Юрий Кузнецов тогда сказал:


Ударил поздно звёздный час.

Но всё-таки он — мой.

(«Золотая гора»)


Действительно, взошла звезда Юрия Кузнецова. Слуцкий, по-видимому, признал этот факт, хотя прямых высказываний на сей счёт у него нет.

Но располовинивания общего поля поэзии — никогда у него не было. Этот чёрный передел Слуцкому был чужд органически. С Кожиновым они расстались.

Двадцать четвёртого июня 1976 года Давид Самойлов пишет Слуцкому:


Прочитал с огорчением в «Литгазете» свой диалог с Кожиновым. Сам Кожинов это дело редактировал, и получился диалог дурака (я) с умным человеком (он). Абзац о тебе и Межирове почему-то выкинули, говорят, что о вас другие уже писали, помечены в обоймах и перечнях.

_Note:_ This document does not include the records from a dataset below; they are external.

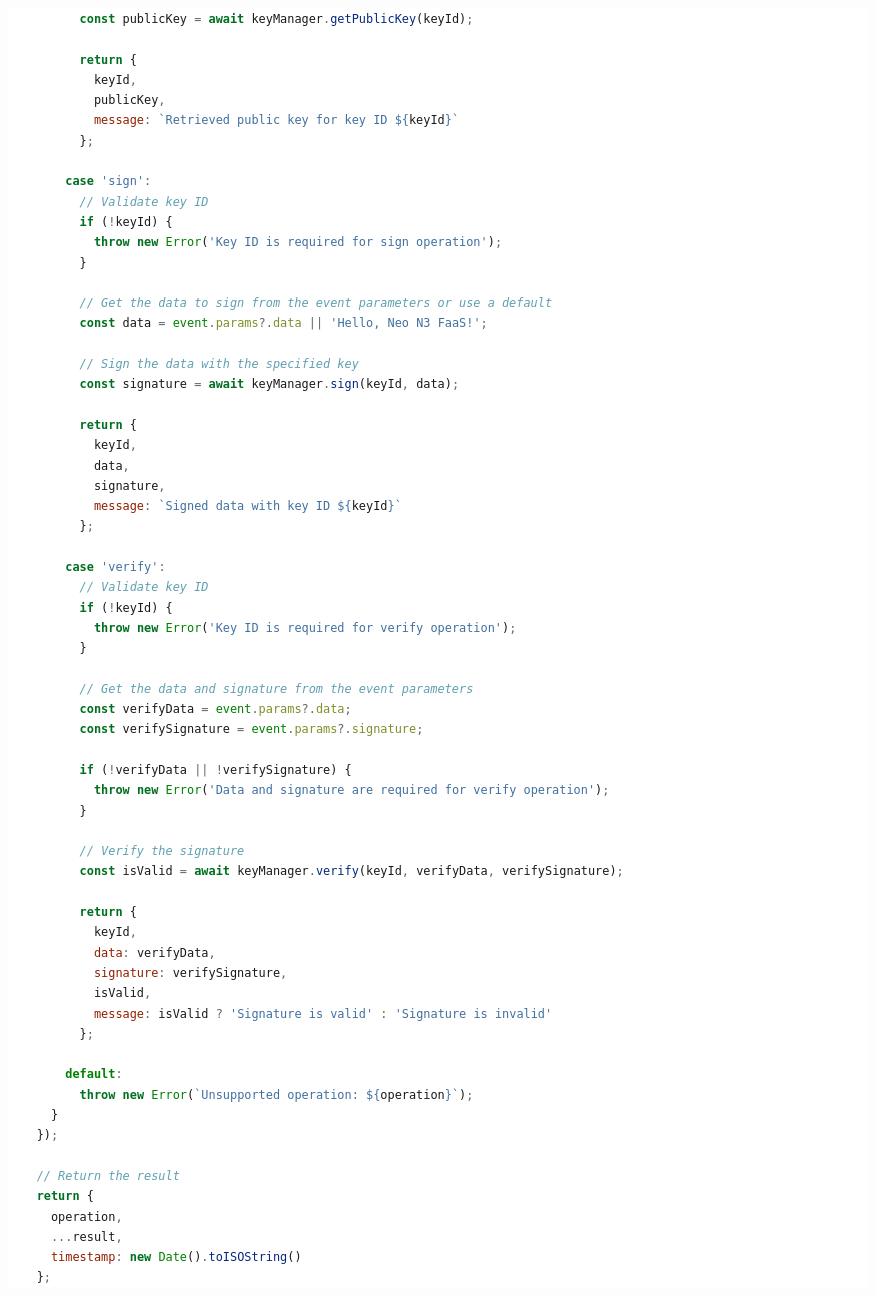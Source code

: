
 ```javascript
          const publicKey = await keyManager.getPublicKey(keyId);
          
          return {
            keyId,
            publicKey,
            message: `Retrieved public key for key ID ${keyId}`
          };
        
        case 'sign':
          // Validate key ID
          if (!keyId) {
            throw new Error('Key ID is required for sign operation');
          }
          
          // Get the data to sign from the event parameters or use a default
          const data = event.params?.data || 'Hello, Neo N3 FaaS!';
          
          // Sign the data with the specified key
          const signature = await keyManager.sign(keyId, data);
          
          return {
            keyId,
            data,
            signature,
            message: `Signed data with key ID ${keyId}`
          };
        
        case 'verify':
          // Validate key ID
          if (!keyId) {
            throw new Error('Key ID is required for verify operation');
          }
          
          // Get the data and signature from the event parameters
          const verifyData = event.params?.data;
          const verifySignature = event.params?.signature;
          
          if (!verifyData || !verifySignature) {
            throw new Error('Data and signature are required for verify operation');
          }
          
          // Verify the signature
          const isValid = await keyManager.verify(keyId, verifyData, verifySignature);
          
          return {
            keyId,
            data: verifyData,
            signature: verifySignature,
            isValid,
            message: isValid ? 'Signature is valid' : 'Signature is invalid'
          };
        
        default:
          throw new Error(`Unsupported operation: ${operation}`);
      }
    });
    
    // Return the result
    return {
      operation,
      ...result,
      timestamp: new Date().toISOString()
    };
```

Однако нелишне привести поздний отзыв Кожинова на поэтический сборник «Свет двуединый: Евреи и Россия в современной поэзии» (М., 1996):


...следует сказать и о достаточно давней приверженности евреев к русскому поэтическому слову. Уже в XIX веке российские евреи играли весьма заметную роль в поэзии; среди них — В. Богораз-Тан, П. Вейнберг, К. Льдов (Розенблюм), Н. Минский (Виленкин), С. Надсон, Д. Ратгауз, С. Фруг, Д. Цензор[103]. А в XX веке Б. Пастернак и О. Мандельштам, Э. Багрицкий и Б. Слуцкий предстают на самой авансцене поэтической культуры России.


Во второй половине 1980-х я был зван в редсовет издательства «Современник», где рядом сидели Игорь Шайтанов, Татьяна Глушкова, Юрий Кузнецов, кто-то ещё, но острых дискуссий не было, да и вообще споров не помню.

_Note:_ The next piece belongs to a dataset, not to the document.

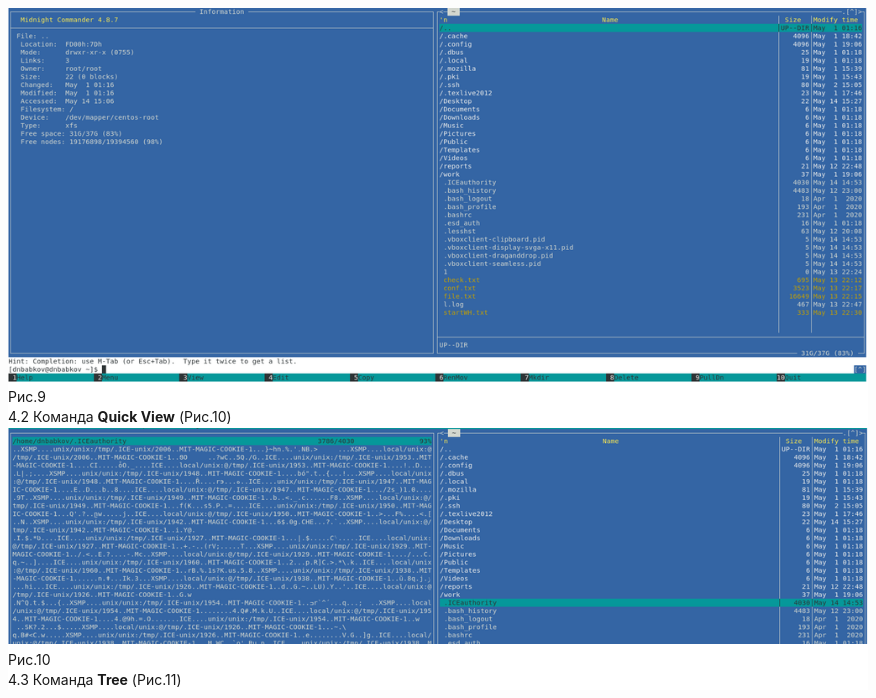   ![Рис.9](images/leftinfo.png)Рис.9  
  4.2 Команда **Quick View** (Рис.10)  
  ![Рис.10](images/leftQView.png)Рис.10  
  4.3 Команда **Tree** (Рис.11)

Был перекур в заседании того редсовета. В клетушке отдела поэзии разговор о том о сём. Я зачитал наизусть Алексея Решетова, уральца:


В эту ночь я стакан за стаканом,

О тебе, моя радость, скорбя,

Пью за то, чтобы стать великаном,

Чтоб один только шаг до тебя,

Чтобы ты на плечо мне взбежала

И, полна ослепительных дум,

У солёного глаза лежала

И волос моих слушала шум.


Кузнецов кивнул: знаю.

Слуцкий напечатал в журнале «Юность» (1965. № 8) рецензию на книгу Решетова «Белый лист»:


В Перми вышла книга стихов А. Решетова «Белый лист». Имя Решетова известно в нашей поэзии, но в данном случае речь идёт не о ленинградце Александре Решетове, а о пермяке Решетове Алексее, человеке, судя по стихам и приложенному к книге портрету, молодом.

Я сам уже пятый Слуцкий в русской поэзии и поэтому хорошо знаю, как тяжело пробиваться сквозь толпы однофамильцев. Между тем пермский Решетов, Алексей Леонидович, — настоящий поэт и заслуживает, чтобы его читали далеко за пределами его города.

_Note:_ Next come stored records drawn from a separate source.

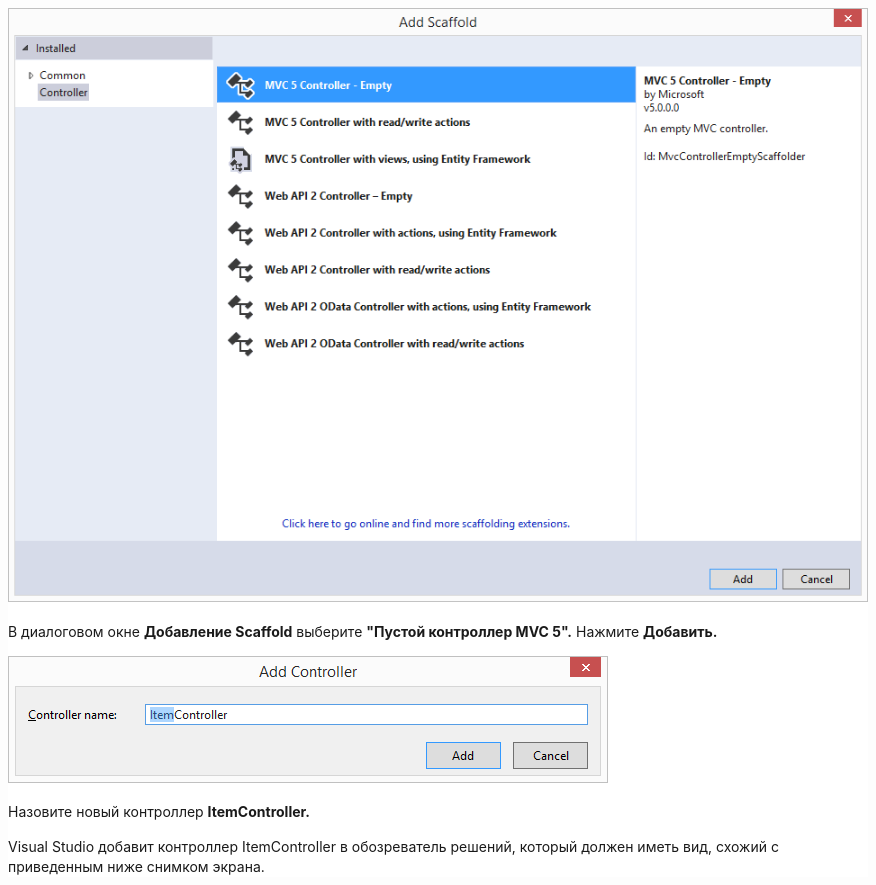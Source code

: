 ![Alt text](./media/documentdb-dotnet-application/image14.png)


В диалоговом окне **Добавление Scaffold** выберите **"Пустой контроллер MVC 5".** Нажмите **Добавить.**

![Alt text](./media/documentdb-dotnet-application/image15.png)

Назовите новый контроллер **ItemController.**

Visual Studio добавит контроллер ItemController в обозреватель решений, который должен иметь вид, схожий с приведенным ниже снимком экрана.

Доказательство — стихи. Вот одно, неназванное:


Светолюбивы женщины. Они

Не могут пыль на стёклах окон видеть,

Им докучают пасмурные дни.

Их чёрным словом так легко обидеть.

И светоносны женщины. Нельзя

Представить даже что за темень будет —

Исчезни вдруг их ясные глаза

И маленькие матовые груди.


Вот, кажется, тема — исписанная, исхоженная, выжатая до последней степени. И три звёздочки над таким стихотворением, как три сосны[104], меж которыми не сыщешь новой тропы. Решетов же сыскал.

Я знаю об этом поэте ровно столько же, сколько любой читатель, впервые берущий в руки его книгу. То есть ничего. К книге приложен портрет — лицо с высоким лбом, внимательные серьёзные глаза, втянутые худые щёки. <...>

Книга совсем тоненькая — лист с четвертью, менее тысячи строк. Но, кажется, это — хорошее начало. Недаром она называется «Белый лист», а о белом листе Решетов пишет:


О белый лист, поэту ты претишь.

Так белый флаг немыслим для солдата.